Pendant le tournage de ce court métrage, l’écriture de Complices était déjà avancée et le profil des personnages relativement défini. J’avais évidemment envie de retravailler avec elle et je lui ai offert le rôle de la policière. L’idée de casser l’image convenue de la femme flic virile en blouson cuir me plaisait bien, et le personnage de l’inspecteur Mangin s’en démarque radicalement.

Comment avez-vous évité l’écueil du téléfilm policier et de la série?
Comment se libérer d’images du nouveau polar français et des séries américaines qui nous imprègnent? Pour moi, la solution a consisté à m’approcher au plus près des personnages et de m’affranchir des contraintes de l’intrigue. Pendant l’écriture du scénario, je cherchais la crédibilité parfaite en prêtant une grande attention aux enchaînements, mais au stade de la postproduction, j’ai réalisé que je pouvais être beaucoup plus elliptique. Bien que la narration soit assez sophistiquée, il s’agit fondamentalement d’un film de personnages.

Quelles scènes ont-elles été les plus difficiles à tourner?

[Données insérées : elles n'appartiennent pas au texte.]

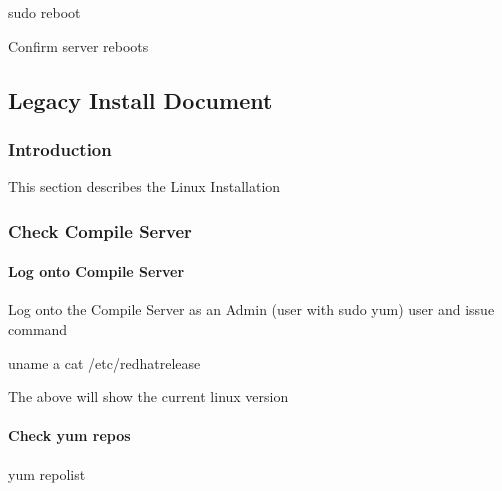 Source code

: \documentclass[letterpaper,10pt,english]{sphinxmanual}
\begin{document}
\begin{sphinxVerbatim}[commandchars=\\\{\}]
sudo reboot
\end{sphinxVerbatim}

\sphinxAtStartPar
{} Confirm server reboots


\subsection{Legacy Install Document}
\label{\detokenize{legacy/legacy-install:legacy-install-document}}\label{\detokenize{legacy/legacy-install::doc}}

\subsubsection{Introduction}
\label{\detokenize{legacy/legacy-install:introduction}}
\sphinxAtStartPar
This section describes the Linux Installation


\subsubsection{Check Compile Server}
\label{\detokenize{legacy/legacy-install:check-compile-server}}

\paragraph{Log onto Compile Server}
\label{\detokenize{legacy/legacy-install:log-onto-compile-server}}
\sphinxAtStartPar
Log onto the Compile Server as an Admin (user with sudo yum) user and issue command

\begin{sphinxVerbatim}[commandchars=\\\{\}]
uname \PYGZhy{}a
cat /etc/redhat\PYGZhy{}release
\end{sphinxVerbatim}

\sphinxAtStartPar
The above will show the current linux version


\paragraph{Check yum repos}
\label{\detokenize{legacy/legacy-install:check-yum-repos}}
\begin{sphinxVerbatim}[commandchars=\\\{\}]
yum repolist
\end{sphinxVerbatim}
\end{document}
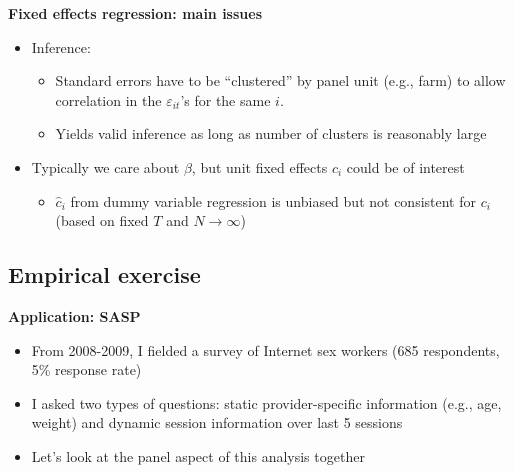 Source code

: \documentclass[notes=show]{beamer}
\begin{document}
\begin{frame}[plain]
	\begin{center}
	\textbf{Fixed effects regression: main issues}
	\end{center}
	
	\begin{itemize}
	\item Inference:
		\begin{itemize}
		\item Standard errors have to be ``clustered'' by panel unit (e.g., farm) to allow correlation in the $\varepsilon_{it}$'s for the same $i$.
		\item Yields valid inference as long as number of clusters is reasonably large
		\end{itemize}	
	\item Typically we care about $\beta$, but unit fixed effects $c_i$ could be of interest
		\begin{itemize}
		\item $\widehat{c}_i$ from dummy variable regression is unbiased but not consistent for $c_i$ (based on fixed $T$ and $N\rightarrow \infty$)
		\end{itemize}
	\end{itemize}
\end{frame}

\subsection{Empirical exercise}

\begin{frame}
\begin{center}
\textbf{Application: SASP}
\end{center}

\begin{itemize}
\item From 2008-2009, I fielded a survey of Internet sex workers (685 respondents, 5\% response rate)
\item I asked two types of questions: static provider-specific information (e.g., age, weight) and dynamic session information over last 5 sessions
\item Let's look at the panel aspect of this analysis together
\end{itemize}

\end{frame}
\end{document}

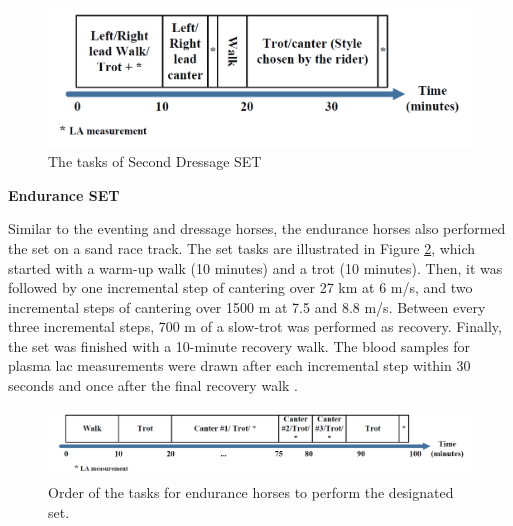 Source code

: \begin{figure}[!htbp]
\centering
\includegraphics[scale=0.30]{chapters/data/figures/DressageSET.png}
\caption{The tasks of Second Dressage SET}
\label{fig:dressageset}
\end{figure}

\vspace{5pt}
{\noindent\textbf{Endurance SET} \par}
Similar to the eventing and dressage horses, the endurance horses also performed the \gls{set} on a sand race track. The \gls{set} tasks are illustrated in Figure \ref{fig:enduranceset}, which started with a warm-up walk (10 minutes) and a trot (10 minutes). Then, it was followed by one incremental step of cantering over 27 km at 6 m/s, and two incremental steps of cantering over 1500 m at 7.5 and 8.8 m/s. Between every three incremental steps, 700 m of a slow-trot was performed as recovery. Finally, the \gls{set} was finished with a 10-minute recovery walk. The blood samples for plasma \gls{lac} measurements were drawn after each incremental step within 30 seconds and once after the final recovery walk \cite{fraipont}.

\begin{figure}[!htbp]
\centering
\includegraphics[scale=0.27]{chapters/data/figures/EnduranceSET.png}
\caption{Order of the tasks for endurance horses to perform the designated \gls{set}.}
\label{fig:enduranceset}
\end{figure} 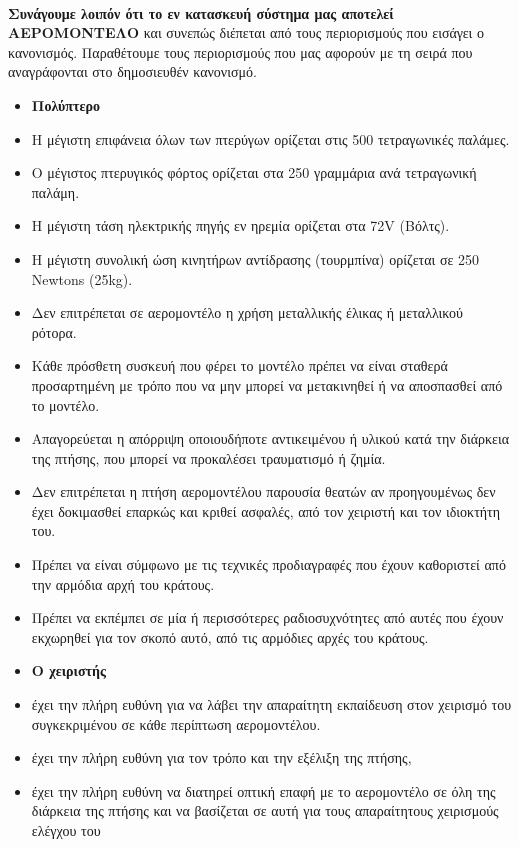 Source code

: \documentclass[a4paper, 12pt, twoside]{report}
\begin{document}
{{{{{{			\paragraph{}{\textbf{Συνάγουμε λοιπόν ότι το εν κατασκευή σύστημα μας αποτελεί ΑΕΡΟΜΟΝΤΕΛΟ} και συνεπώς διέπεται από τους περιορισμούς που εισάγει ο κανονισμός. Παραθέτουμε τους περιορισμούς που μας αφορούν με τη σειρά που αναγράφονται στο δημοσιευθέν κανονισμό.
			\begin{itemize}
				\item \textbf{Πολύπτερο}
				\item Η μέγιστη επιφάνεια όλων των πτερύγων ορίζεται
στις 500 τετραγωνικές παλάμες.
				\item Ο μέγιστος πτερυγικός φόρτος ορίζεται στα 250
γραμμάρια ανά τετραγωνική παλάμη.
				\item Η μέγιστη τάση ηλεκτρικής πηγής εν ηρεμία ορίζεται στα 72V (Βόλτς).
				\item Η μέγιστη συνολική ώση κινητήρων αντίδρασης
(τουρμπίνα) ορίζεται σε 250 Newtons (25kg).
				\item Δεν επιτρέπεται σε αερομοντέλο η χρήση μεταλλικής έλικας ή μεταλλικού ρότορα.
				\item Κάθε πρόσθετη συσκευή που φέρει το μοντέλο πρέπει να είναι σταθερά προσαρτημένη με τρόπο που να μην μπορεί να μετακινηθεί ή να αποσπασθεί από το μοντέλο.
				\item Απαγορεύεται η απόρριψη οποιουδήποτε αντικειμένου ή υλικού κατά την διάρκεια της πτήσης, που μπορεί να προκαλέσει τραυματισμό ή ζημία.
				\item Δεν επιτρέπεται η πτήση αερομοντέλου παρουσία θεατών αν προηγουμένως δεν έχει δοκιμασθεί επαρκώς και κριθεί ασφαλές, από τον χειριστή και τον ιδιοκτήτη του.
				\item Πρέπει να είναι σύμφωνο με τις τεχνικές προδιαγραφές
που έχουν καθοριστεί από την αρμόδια αρχή του κράτους.
				\item Πρέπει να εκπέμπει σε μία ή περισσότερες ραδιοσυχνότητες από αυτές που έχουν εκχωρηθεί για τον σκοπό αυτό, από τις αρμόδιες αρχές του κράτους.
				\item \textbf{Ο χειριστής}
				\item έχει την πλήρη ευθύνη για να λάβει την απαραίτητη εκπαίδευση στον χειρισμό του συγκεκριμένου σε κάθε περίπτωση αερομοντέλου.
				\item έχει την πλήρη ευθύνη για τον τρόπο και την εξέλιξη της πτήσης,
				\item έχει την πλήρη ευθύνη να διατηρεί οπτική επαφή με το αερομοντέλο σε όλη της διάρκεια της πτήσης και να βασίζεται σε αυτή για τους απαραίτητους χειρισμούς ελέγχου του

\end{itemize}}}}}}}}
\end{document}
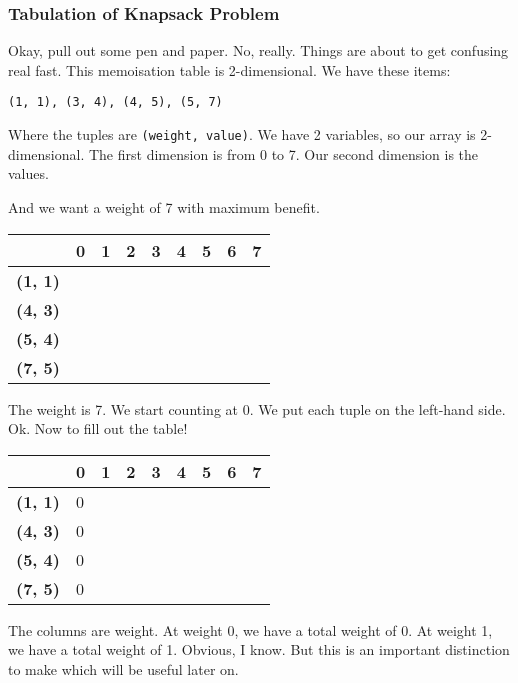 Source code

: \documentclass{article}
\newcommand{\code}[1]{\texttt{#1}}
\begin{document}
\newpage
\subsubsection{Tabulation of Knapsack Problem}
Okay, pull out some pen and paper. No, really. Things are about to get confusing real fast. This memoisation table is 2-dimensional. We have these items:
\begin{verbatim}
(1, 1), (3, 4), (4, 5), (5, 7)
\end{verbatim}
Where the tuples are \code{(weight, value)}.
We have 2 variables, so our array is 2-dimensional. The first dimension is from 0 to 7. Our second dimension is the values. 

And we want a weight of 7 with maximum benefit.
\begin{center}
\begin{tabular}{|l|l|l|l|l|l|l|l|l|}
\hline
                & \textbf{0} & \textbf{1} & \textbf{2} & \textbf{3} & \textbf{4} & \textbf{5} & \textbf{6} & \textbf{7} \\ \hline
\textbf{(1, 1)} &            &            &            &            &            &            &            &            \\ \hline
\textbf{(4, 3)} &            &            &            &            &            &            &            &            \\ \hline
\textbf{(5, 4)} &            &            &            &            &            &            &            &            \\ \hline
\textbf{(7, 5)} &            &            &            &            &            &            &            &            \\ \hline
\end{tabular}
\end{center}
The weight is 7. We start counting at 0. We put each tuple on the left-hand side. Ok. Now to fill out the table!
\begin{center}
\begin{tabular}{|l|l|l|l|l|l|l|l|l|}
\hline
                & \textbf{0} & \textbf{1} & \textbf{2} & \textbf{3} & \textbf{4} & \textbf{5} & \textbf{6} & \textbf{7} \\ \hline
\textbf{(1, 1)} & 0          &            &            &            &            &            &            &            \\ \hline
\textbf{(4, 3)} & 0          &            &            &            &            &            &            &            \\ \hline
\textbf{(5, 4)} & 0          &            &            &            &            &            &            &            \\ \hline
\textbf{(7, 5)} & 0          &            &            &            &            &            &            &            \\ \hline
\end{tabular}
\end{center}
The columns are weight. At weight 0, we have a total weight of 0. At weight 1, we have a total weight of 1. Obvious, I know. But this is an important distinction to make which will be useful later on.
\end{document}
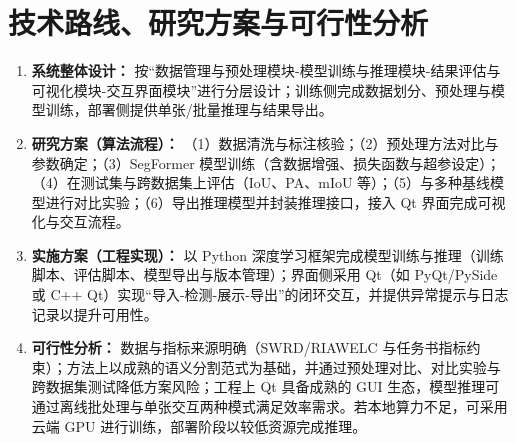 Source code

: \documentclass{cjlu_proposal}
\begin{document}
\section{技术路线、研究方案与可行性分析}
\begin{enumerate}[leftmargin=*]
  \item \textbf{系统整体设计：} 按“数据管理与预处理模块-模型训练与推理模块-结果评估与可视化模块-交互界面模块”进行分层设计；训练侧完成数据划分、预处理与模型训练，部署侧提供单张/批量推理与结果导出。
  \item \textbf{研究方案（算法流程）：} （1）数据清洗与标注核验；（2）预处理方法对比与参数确定；（3）SegFormer 模型训练（含数据增强、损失函数与超参设定）；（4）在测试集与跨数据集上评估（IoU、PA、mIoU 等）；（5）与多种基线模型进行对比实验；（6）导出推理模型并封装推理接口，接入 Qt 界面完成可视化与交互流程。
  \item \textbf{实施方案（工程实现）：} 以 Python 深度学习框架完成模型训练与推理（训练脚本、评估脚本、模型导出与版本管理）；界面侧采用 Qt（如 PyQt/PySide 或 C++ Qt）实现“导入-检测-展示-导出”的闭环交互，并提供异常提示与日志记录以提升可用性。
  \item \textbf{可行性分析：} 数据与指标来源明确（SWRD/RIAWELC 与任务书指标约束）；方法上以成熟的语义分割范式为基础，并通过预处理对比、对比实验与跨数据集测试降低方案风险；工程上 Qt 具备成熟的 GUI 生态，模型推理可通过离线批处理与单张交互两种模式满足效率需求。若本地算力不足，可采用云端 GPU 进行训练，部署阶段以较低资源完成推理。
\end{enumerate}
\end{document}
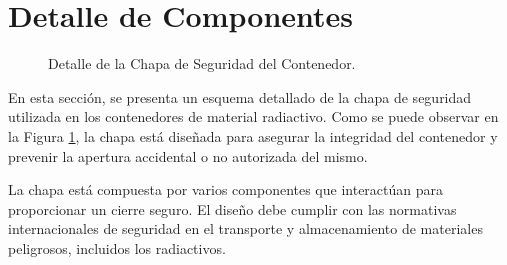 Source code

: \section{Detalle de Componentes}

\begin{figure}[h]
    \centering
    \caption{Detalle de la Chapa de Seguridad del Contenedor.}
    \label{fig:chapa-seguridad}
\end{figure}

\noindent En esta sección, se presenta un esquema detallado de la chapa de seguridad utilizada en los contenedores de material radiactivo. Como se puede observar en la Figura \ref{fig:chapa-seguridad}, la chapa está diseñada para asegurar la integridad del contenedor y prevenir la apertura accidental o no autorizada del mismo.

\noindent La chapa está compuesta por varios componentes que interactúan para proporcionar un cierre seguro. El diseño debe cumplir con las normativas internacionales de seguridad en el transporte y almacenamiento de materiales peligrosos, incluidos los radiactivos.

Les scènes de sexe dans les hôtels ont été minutieusement préparées. Je soumettais le découpage aux comédiens et je leur expliquais ce que j’allais faire. Ils pouvaient dès lors faire part de leurs doutes et de leurs suggestions. Ces plans ont été tournés la première semaine, en équipe réduite. Ma mise en scène est déterminée par la disposition des comédiens à s’emparer de l’espace et d’y évoluer. Dès que le mouvement des corps trouve son rythme, ils peuvent déployer le jeu qui leur convient – et qui me convient également. Pour moi, les scènes difficiles à tourner sont celles où je peine à trouver cette circulation dans l’espace.